29. THE WEDDING PARTY (1963)
Ce film de fin d’études coréalisé par De Palma, Cynthia Monroe et leur professeur de théâtre Wilford Leach (auquel le réalisateur rendra hommage dans Phantom of the Paradise dont le héros se nomme Winslow Leach) est sorti opportunément en 1969 -six ans après sa réalisation- dans le sillage du succès de Greetings et de la notoriété montante d’un certain Robert de Niro. Ce dernier, joufflu comme un bébé, est la seule curiosité de cette critique simpliste de la grande bourgeoisie américaine sur laquelle l’influence de la Nouvelle Vague est trop manifeste (jump cuts à n’en plus finir, dialogues impertinents, post-synchro grossière) pour être honnête.

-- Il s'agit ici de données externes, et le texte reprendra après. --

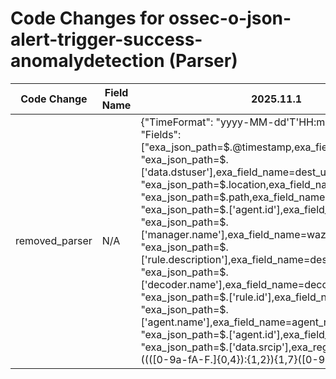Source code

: # Code Changes for ossec-o-json-alert-trigger-success-anomalydetection (Parser)

| Code Change | Field Name | 2025.11.1 | 2025.12.1 |
|-------------|------------|-----------|------------|
| removed_parser | N/A | {"TimeFormat": "yyyy-MM-dd'T'HH:mm:ss.SSSZ", "Fields": ["exa_json_path=$.@timestamp,exa_field_name=time", "exa_json_path=$.['data.dstuser'],exa_field_name=dest_user", "exa_json_path=$.location,exa_field_name=log_location", "exa_json_path=$.path,exa_field_name=log_path", "exa_json_path=$.['agent.id'],exa_field_name=agent_id", "exa_json_path=$.['manager.name'],exa_field_name=wazuh_manager", "exa_json_path=$.['rule.description'],exa_field_name=description", "exa_json_path=$.['decoder.name'],exa_field_name=decoder_name", "exa_json_path=$.['rule.id'],exa_field_name=rule_id", "exa_json_path=$.['agent.name'],exa_field_name=agent_name", "exa_json_path=$.['agent.id'],exa_field_name=agent_id", "exa_json_path=$.['data.srcip'],exa_regex=({src_ip}((([0-9a-fA-F.]{0,4}):{1,2}){1,7}([0-9a-fA-F]){0,4})|(((25[0-5]|(2[0-4]|1\d|[0-9]|)\d)\.?\b){4}))(:({src_port}\d+))?", "exa_json_path=$.['data.status'],exa_field_name=result", "exa_json_path=$.['data.data'],exa_field_name=data", "exa_json_path=$.['predecoder.hostname'],exa_field_name=host", "exa_json_path=$.['data.system_name'],exa_field_name=host", "exa_json_path=$.['pg.destination.site.name'],exa_field_name=additional_info", "exa_json_path=$.['rule.description'],exa_field_name=alert_type", "exa_json_path=$.['data.title'],exa_field_name=alert_name", "exa_json_path=$.['agent.labels.network.ipv4.primary'],exa_regex=({src_ip}((([0-9a-fA-F.]{0,4}):{1,2}){1,7}([0-9a-fA-F]){0,4})|(((25[0-5]|(2[0-4]|1\d|[0-9]|)\d)\.?\b){4}))(:({src_port}\d+))?", "exa_json_path=$.['agent.labels.agent_hostname'],exa_field_name=src_host"], "DupFields": ["description->event_name"], "Name": "ossec-o-json-alert-trigger-success-anomalydetection", "Vendor": "OSSEC", "Product": "OSSEC", "ExtractionType": "json", "Conditions": ["\"pg.alert_name\":\"Host-based anomaly detection event (rootcheck).", "ossec", "Wazuh"], "ParserVersion": "v1.0.0"} | N/A |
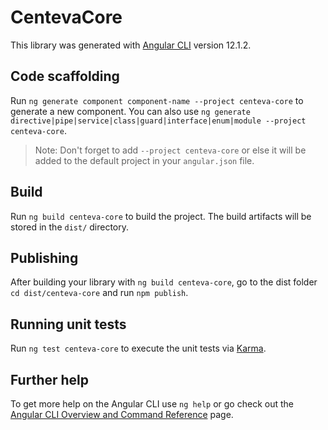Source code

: # CentevaCore

This library was generated with [Angular CLI](https://github.com/angular/angular-cli) version 12.1.2.

## Code scaffolding

Run `ng generate component component-name --project centeva-core` to generate a new component. You can also use `ng generate directive|pipe|service|class|guard|interface|enum|module --project centeva-core`.
> Note: Don't forget to add `--project centeva-core` or else it will be added to the default project in your `angular.json` file. 

## Build

Run `ng build centeva-core` to build the project. The build artifacts will be stored in the `dist/` directory.

## Publishing

After building your library with `ng build centeva-core`, go to the dist folder `cd dist/centeva-core` and run `npm publish`.

## Running unit tests

Run `ng test centeva-core` to execute the unit tests via [Karma](https://karma-runner.github.io).

## Further help

To get more help on the Angular CLI use `ng help` or go check out the [Angular CLI Overview and Command Reference](https://angular.io/cli) page.
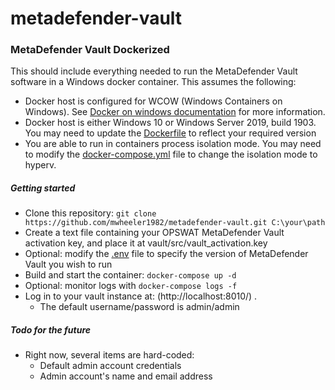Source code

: # metadefender-vault

### MetaDefender Vault Dockerized
This should include everything needed to run the MetaDefender Vault software in a Windows docker container. This assumes the following:
- Docker host is configured for WCOW (Windows Containers on Windows). See [Docker on windows documentation](https://docs.docker.com/docker-for-windows/#switch-between-windows-and-linux-containers) for more information.
- Docker host is either Windows 10 or Windows Server 2019, build 1903. You may need to update the [Dockerfile](vault/Dockerfile) to reflect your required version
- You are able to run in containers process isolation mode. You may need to modify the [docker-compose.yml](docker-compose.yml) file to change the isolation mode to hyperv.

##### Getting started
- Clone this repository: `git clone https://github.com/mwheeler1982/metadefender-vault.git C:\your\path`
- Create a text file containing your OPSWAT MetaDefender Vault activation key, and place it at vault/src/vault_activation.key
- Optional: modify the [.env](.env) file to specify the version of MetaDefender Vault you wish to run
- Build and start the container: `docker-compose up -d`
- Optional: monitor logs with `docker-compose logs -f` 
- Log in to your vault instance at: (http://localhost:8010/) .
  - The default username/password is admin/admin

##### Todo for the future
- Right now, several items are hard-coded:
  - Default admin account credentials
  - Admin account's name and email address
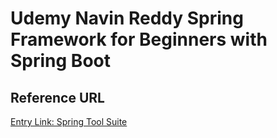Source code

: # Udemy Navin Reddy Spring Framework for Beginners with Spring Boot

## Reference URL

[Entry Link: Spring Tool Suite](https://www.udemy.com/course/spring-5-with-spring-boot-2/learn/lecture/15154380#overview)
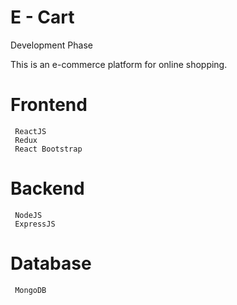 # E - Cart
Development Phase

This is an e-commerce platform for online shopping.

# Frontend

     ReactJS
     Redux
     React Bootstrap

# Backend

     NodeJS
     ExpressJS
     
# Database

     MongoDB



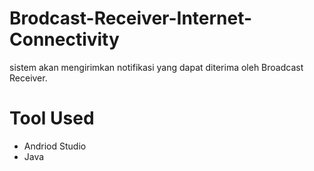 # Brodcast-Receiver-Internet-Connectivity
 sistem akan mengirimkan notifikasi yang dapat diterima oleh Broadcast Receiver.

# Tool Used
- Andriod Studio
- Java
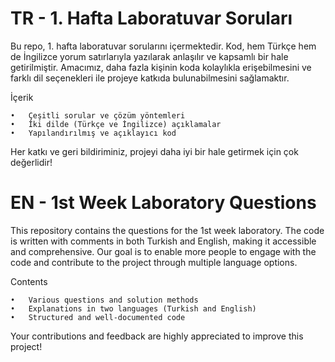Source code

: # TR - 1.⁠ ⁠Hafta Laboratuvar Soruları

Bu repo, 1. hafta laboratuvar sorularını içermektedir. Kod, hem Türkçe hem de İngilizce yorum satırlarıyla yazılarak anlaşılır ve kapsamlı bir hale getirilmiştir. Amacımız, daha fazla kişinin koda kolaylıkla erişebilmesini ve farklı dil seçenekleri ile projeye katkıda bulunabilmesini sağlamaktır.

İçerik

	•	Çeşitli sorular ve çözüm yöntemleri
	•	İki dilde (Türkçe ve İngilizce) açıklamalar
	•	Yapılandırılmış ve açıklayıcı kod

Her katkı ve geri bildiriminiz, projeyi daha iyi bir hale getirmek için çok değerlidir!

# EN - 1st Week Laboratory Questions

This repository contains the questions for the 1st week laboratory. The code is written with comments in both Turkish and English, making it accessible and comprehensive. Our goal is to enable more people to engage with the code and contribute to the project through multiple language options.

Contents

	•	Various questions and solution methods
	•	Explanations in two languages (Turkish and English)
	•	Structured and well-documented code

Your contributions and feedback are highly appreciated to improve this project!
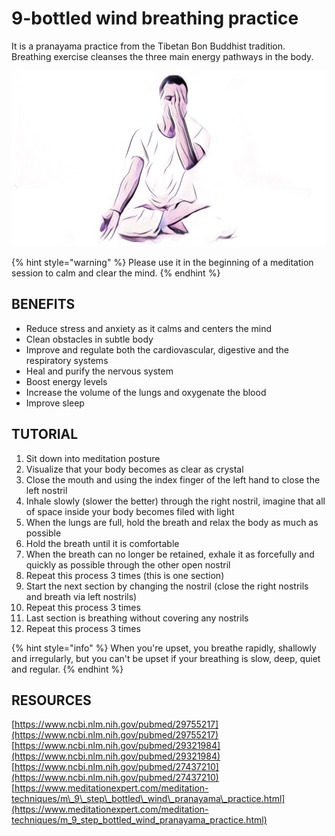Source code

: # 9-bottled wind breathing practice

It is a pranayama practice from the Tibetan Bon Buddhist tradition. Breathing exercise cleanses the three main energy pathways in the body. 

![](../.gitbook/assets/9-bottled-wind_cover.jpg)

{% hint style="warning" %}
Please use it in the beginning of a meditation session to calm and clear the mind.
{% endhint %}

## BENEFITS

* Reduce stress and anxiety as it calms and centers the mind
* Clean obstacles in subtle body
* Improve and regulate both the cardiovascular, digestive and the respiratory systems
* Heal and purify the nervous system
* Boost energy levels
* Increase the volume of the lungs and oxygenate the blood
* Improve sleep

## TUTORIAL

1. Sit down into meditation posture
2. Visualize that your body becomes as clear as crystal
3. Close the mouth and using the index finger of the left hand to close the left nostril
4. Inhale slowly \(slower the better\) through the right nostril, imagine that all of space inside your body becomes filed with light
5. When the lungs are full, hold the breath and relax the body as much as possible
6. Hold the breath until it is comfortable
7. When the breath can no longer  be retained, exhale it as forcefully and quickly as possible through the other open nostril
8. Repeat this process 3 times \(this is one section\)
9. Start the next section by changing the nostril \(close the right nostrils and breath via left nostrils\) 
10. Repeat this process 3 times
11. Last section is breathing without covering any nostrils
12. Repeat this process 3 times

{% hint style="info" %}
When you're upset, you breathe rapidly, shallowly and irregularly, but you can't be upset if your breathing is slow, deep, quiet and regular.
{% endhint %}

## RESOURCES

[https://www.ncbi.nlm.nih.gov/pubmed/29755217](https://www.ncbi.nlm.nih.gov/pubmed/29755217)  
[https://www.ncbi.nlm.nih.gov/pubmed/29321984](https://www.ncbi.nlm.nih.gov/pubmed/29321984)  
[https://www.ncbi.nlm.nih.gov/pubmed/27437210](https://www.ncbi.nlm.nih.gov/pubmed/27437210) [https://www.meditationexpert.com/meditation-techniques/m\_9\_step\_bottled\_wind\_pranayama\_practice.html](https://www.meditationexpert.com/meditation-techniques/m_9_step_bottled_wind_pranayama_practice.html)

28. GET TO KNOW YOUR RABBIT (1972)
Première commande de studio, premier bide retentissant : la carrière de Brian de Palma aurait pu s’arrêter net après cette expérience désastreuse qui l’a vu se faire déposséder de son film par Warner. Mis en chantier pour lancer la carrière d’acteur du falot Tom Smothers, une célébrité de la télévision, Get to know your rabbit, portrait d’un yuppie qui lâche tout pour devenir magicien, ressemble à tout, sauf à du De Palma. Le second rôle très effacé d’Orson Welles, qui joue un énième démiurge, symbolise à lui-seul le caractère foutraque et embarrassant de cette production. Son mérite aura été de pousser De Palma à reconsidérer son plan de carrière et sa vision du cinéma.

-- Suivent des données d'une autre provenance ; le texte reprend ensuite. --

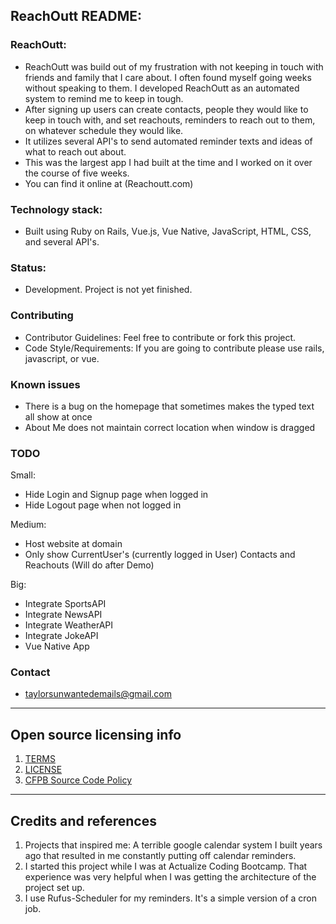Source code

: ## ReachOutt README:

### ReachOutt:

- ReachOutt was build out of my frustration with not keeping in touch with friends and family that I care about. I often found myself going weeks without speaking to them. I developed ReachOutt as an automated system to remind me to keep in tough.
- After signing up users can create contacts, people they would like to keep in touch with, and set reachouts, reminders to reach out to them, on whatever schedule they would like.
- It utilizes several API's to send automated reminder texts and ideas of what to reach out about.
- This was the largest app I had built at the time and I worked on it over the course of five weeks.
- You can find it online at (Reachoutt.com)

### Technology stack:

- Built using Ruby on Rails, Vue.js, Vue Native, JavaScript, HTML, CSS, and several API's.

### Status:

- Development. Project is not yet finished.

### Contributing

- Contributor Guidelines: Feel free to contribute or fork this project.
- Code Style/Requirements: If you are going to contribute please use rails, javascript, or vue.

### Known issues

- There is a bug on the homepage that sometimes makes the typed text all show at once
- About Me does not maintain correct location when window is dragged

### TODO

Small:
- Hide Login and Signup page when logged in
- Hide Logout page when not logged in

Medium: 
- Host website at domain
- Only show CurrentUser's (currently logged in User) Contacts and Reachouts (Will do after Demo)

Big:
- Integrate SportsAPI
- Integrate NewsAPI
- Integrate WeatherAPI
- Integrate JokeAPI
- Vue Native App


### Contact

- taylorsunwantedemails@gmail.com

---

## Open source licensing info

1. [TERMS](TERMS.md)
2. [LICENSE](LICENSE)
3. [CFPB Source Code Policy](https://github.com/cfpb/source-code-policy/)

---

## Credits and references

1. Projects that inspired me: A terrible google calendar system I built years ago that resulted in me constantly putting off calendar reminders.
2. I started this project while I was at Actualize Coding Bootcamp. That experience was very helpful when I was getting the architecture of the project set up.
3. I use Rufus-Scheduler for my reminders. It's a simple version of a cron job.
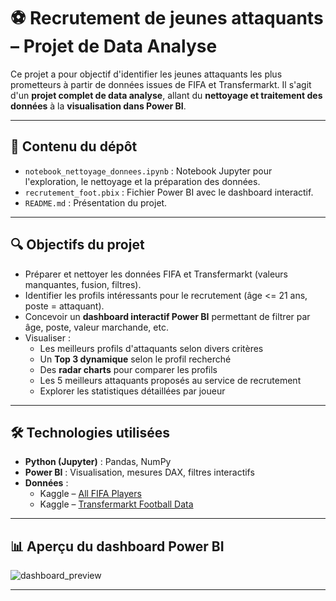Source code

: # ⚽ Recrutement de jeunes attaquants – Projet de Data Analyse

Ce projet a pour objectif d'identifier les jeunes attaquants les plus prometteurs à partir de données issues de FIFA et Transfermarkt. Il s'agit d'un **projet complet de data analyse**, allant du **nettoyage et traitement des données** à la **visualisation dans Power BI**.

---

## 📁 Contenu du dépôt

- `notebook_nettoyage_donnees.ipynb` : Notebook Jupyter pour l'exploration, le nettoyage et la préparation des données.
- `recrutement_foot.pbix` : Fichier Power BI avec le dashboard interactif.
- `README.md` : Présentation du projet.

---

## 🔍 Objectifs du projet

- Préparer et nettoyer les données FIFA et Transfermarkt (valeurs manquantes, fusion, filtres).
- Identifier les profils intéressants pour le recrutement (âge <= 21 ans, poste = attaquant).
- Concevoir un **dashboard interactif Power BI** permettant de filtrer par âge, poste, valeur marchande, etc.
- Visualiser :
  - Les meilleurs profils d'attaquants selon divers critères
  - Un **Top 3 dynamique** selon le profil recherché
  - Des **radar charts** pour comparer les profils
  - Les 5 meilleurs attaquants proposés au service de recrutement
  - Explorer les statistiques détaillées par joueur
  
---

## 🛠️ Technologies utilisées

- **Python (Jupyter)** : Pandas, NumPy
- **Power BI** : Visualisation, mesures DAX, filtres interactifs
- **Données** :
  - Kaggle – [All FIFA Players](https://www.kaggle.com/datasets/stefanoleone992/fifa-23-complete-player-dataset)
  - Kaggle – [Transfermarkt Football Data](https://www.kaggle.com/datasets/kevwesophia/football-data-from-transfermarkt)

---

## 📊 Aperçu du dashboard Power BI

![dashboard_preview](https://github.com/user-attachments/assets/5c5c4b38-fab7-4a42-87b9-109cb4bf1cfc)


---

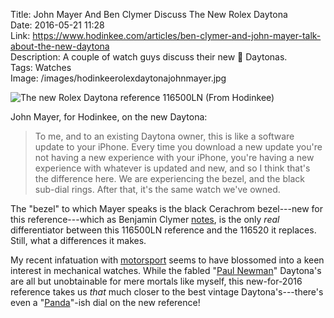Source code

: Title: John Mayer And Ben Clymer Discuss The New Rolex Daytona  
Date: 2016-05-21 11:28  
Link: https://www.hodinkee.com/articles/ben-clymer-and-john-mayer-talk-about-the-new-daytona  
Description: A couple of watch guys discuss their new 🐼 Daytonas.  
Tags: Watches  
Image: /images/hodinkeerolexdaytonajohnmayer.jpg  

![The new Rolex Daytona reference 116500LN (From Hodinkee)](images/hodinkeerolexdaytonajohnmayer.jpg "The new Rolex Daytona")

John Mayer, for Hodinkee, on the new Daytona:

> To me, and to an existing Daytona owner, this is like a software update to your iPhone. Every time you download a new update you're not having a new experience with your iPhone, you're having a new experience with whatever is updated and new, and so I think that's the difference here. We are experiencing the bezel, and the black sub-dial rings. After that, it's the same watch we've owned.

The "bezel" to which Mayer speaks is the black Cerachrom bezel---new for this reference---which as Benjamin Clymer [notes](https://www.hodinkee.com/articles/the-new-rolex-daytona-reference-116500ln-details "Clymer's first take on the newly announced Daytona reference 116500LN"), is the only *real* differentiator between this 116500LN reference and the 116520 it replaces. Still, what a differences it makes. 

My recent infatuation with [motorsport](/2016/4/18/2016-long-beach-grand-prix-iwsc "My post on the Long Beach Grand Prix") seems to have blossomed into a keen interest in mechanical watches. While the fabled "[Paul Newman](https://www.hodinkee.com/articles/reference-points-the-paul-newman-daytona "Hodinkee piece on the Paul Newman Daytona's")" Daytona's are all but unobtainable for mere mortals like myself, this new-for-2016 reference takes us *that* much closer to the best vintage Daytona's---there's even a "[Panda](/images/daytona6263.jpg)"-ish dial on the new reference!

27. DIONYSUS IN ‘69 (1970)
Difficilement regardable aujourd’hui, cette captation d’une représentation en mode hippie (impro, nudité, transe…) des Bacchantes d’Euripide par une troupe d’avant-garde newyorkaise n’est pas totalement anodine dans le parcours de Brian de Palma -crédité avec Richard Schechner, le metteur en scène de la pièce. Le cinéaste y expérimente en effet pour la première fois le procédé du split-screen en divisant ponctuellement l’écran en deux pour restituer à la fois la performance des acteurs et la réaction du public. Son intuition est le point de départ d’une réflexion plus vaste sur le sens des images et de leur interprétation qu’il développera au cours des années 70.

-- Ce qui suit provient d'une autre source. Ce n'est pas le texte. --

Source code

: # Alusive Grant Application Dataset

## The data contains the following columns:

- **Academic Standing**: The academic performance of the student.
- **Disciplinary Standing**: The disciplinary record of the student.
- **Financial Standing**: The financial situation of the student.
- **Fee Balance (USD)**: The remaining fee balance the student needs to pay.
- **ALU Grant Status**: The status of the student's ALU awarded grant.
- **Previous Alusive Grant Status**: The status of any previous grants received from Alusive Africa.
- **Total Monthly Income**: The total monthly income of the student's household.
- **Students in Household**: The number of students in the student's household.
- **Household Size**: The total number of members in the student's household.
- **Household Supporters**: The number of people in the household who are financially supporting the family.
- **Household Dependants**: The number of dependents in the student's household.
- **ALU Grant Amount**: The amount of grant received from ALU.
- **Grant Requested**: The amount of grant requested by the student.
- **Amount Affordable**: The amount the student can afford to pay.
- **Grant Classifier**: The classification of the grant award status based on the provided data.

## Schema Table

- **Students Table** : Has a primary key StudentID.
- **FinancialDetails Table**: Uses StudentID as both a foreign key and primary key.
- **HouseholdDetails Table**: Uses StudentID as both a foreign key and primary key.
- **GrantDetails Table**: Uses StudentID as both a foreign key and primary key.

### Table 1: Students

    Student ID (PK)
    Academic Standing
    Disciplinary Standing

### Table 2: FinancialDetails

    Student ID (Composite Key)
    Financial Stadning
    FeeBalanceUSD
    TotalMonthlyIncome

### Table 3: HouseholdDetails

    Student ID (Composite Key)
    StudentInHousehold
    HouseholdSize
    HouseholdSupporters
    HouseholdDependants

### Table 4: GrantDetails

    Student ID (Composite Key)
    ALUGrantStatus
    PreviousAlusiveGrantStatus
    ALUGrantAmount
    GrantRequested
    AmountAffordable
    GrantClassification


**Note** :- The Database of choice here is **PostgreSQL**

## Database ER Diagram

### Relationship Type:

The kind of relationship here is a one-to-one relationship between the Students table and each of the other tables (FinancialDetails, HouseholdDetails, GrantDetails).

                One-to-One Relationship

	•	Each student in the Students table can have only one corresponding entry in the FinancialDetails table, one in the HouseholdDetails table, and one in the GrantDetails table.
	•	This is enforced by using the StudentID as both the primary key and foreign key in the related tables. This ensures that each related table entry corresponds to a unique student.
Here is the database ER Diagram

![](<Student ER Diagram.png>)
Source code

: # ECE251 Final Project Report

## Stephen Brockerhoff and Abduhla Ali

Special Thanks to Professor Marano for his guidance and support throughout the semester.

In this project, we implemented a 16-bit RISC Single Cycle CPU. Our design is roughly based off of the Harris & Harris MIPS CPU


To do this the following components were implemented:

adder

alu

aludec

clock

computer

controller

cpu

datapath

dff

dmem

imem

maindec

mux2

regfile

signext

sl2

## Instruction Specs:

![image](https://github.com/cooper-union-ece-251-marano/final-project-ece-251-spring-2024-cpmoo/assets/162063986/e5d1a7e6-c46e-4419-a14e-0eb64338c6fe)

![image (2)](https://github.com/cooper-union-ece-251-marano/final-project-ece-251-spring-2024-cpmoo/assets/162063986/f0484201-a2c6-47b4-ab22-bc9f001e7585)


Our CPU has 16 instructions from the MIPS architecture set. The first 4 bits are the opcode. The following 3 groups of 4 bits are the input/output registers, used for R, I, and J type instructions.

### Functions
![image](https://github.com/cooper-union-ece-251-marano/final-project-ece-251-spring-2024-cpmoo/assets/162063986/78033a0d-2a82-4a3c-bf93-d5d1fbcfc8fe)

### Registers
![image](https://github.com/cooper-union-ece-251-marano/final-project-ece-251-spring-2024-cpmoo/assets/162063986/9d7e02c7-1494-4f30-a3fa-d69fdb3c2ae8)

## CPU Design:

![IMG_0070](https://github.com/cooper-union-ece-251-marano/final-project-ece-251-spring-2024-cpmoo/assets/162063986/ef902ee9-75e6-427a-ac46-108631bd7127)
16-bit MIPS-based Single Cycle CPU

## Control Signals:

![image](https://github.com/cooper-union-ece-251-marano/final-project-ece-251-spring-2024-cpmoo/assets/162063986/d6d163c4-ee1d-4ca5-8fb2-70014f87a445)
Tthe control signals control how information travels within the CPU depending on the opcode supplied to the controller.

26. L’ESPRIT DE CAIN (1992)
Il aurait été tentant de réhabiliter (d’aucuns l’ont fait d’ailleurs) ce retour aux sources du thriller tordu pour De Palma, huit ans après Body Double. Las, en le revoyant, force est de constater que L’esprit de Caïn, immersion dans l’univers mental d’un schizophrène, souffre de faiblesses criantes. Parsemé d’un ou deux morceaux de bravoure, dont un éternel plan-séquence techniquement irréprochable, il ressemble à un honnête Hollywood Night dans lequel De Palma s’autopastiche (Pulsions, Sœurs de sang) sans l’ombre d’un recul tout en désamorçant tous ses effets par un surcroît d’explications. Le dernier plan (le meilleur) donne à voir ce qu’aurait pu –dû- être L’esprit de Caïn : un conte de fées pervers et ironique.
25. DOMINO – LA GUERRE SILENCIEUSE (2019)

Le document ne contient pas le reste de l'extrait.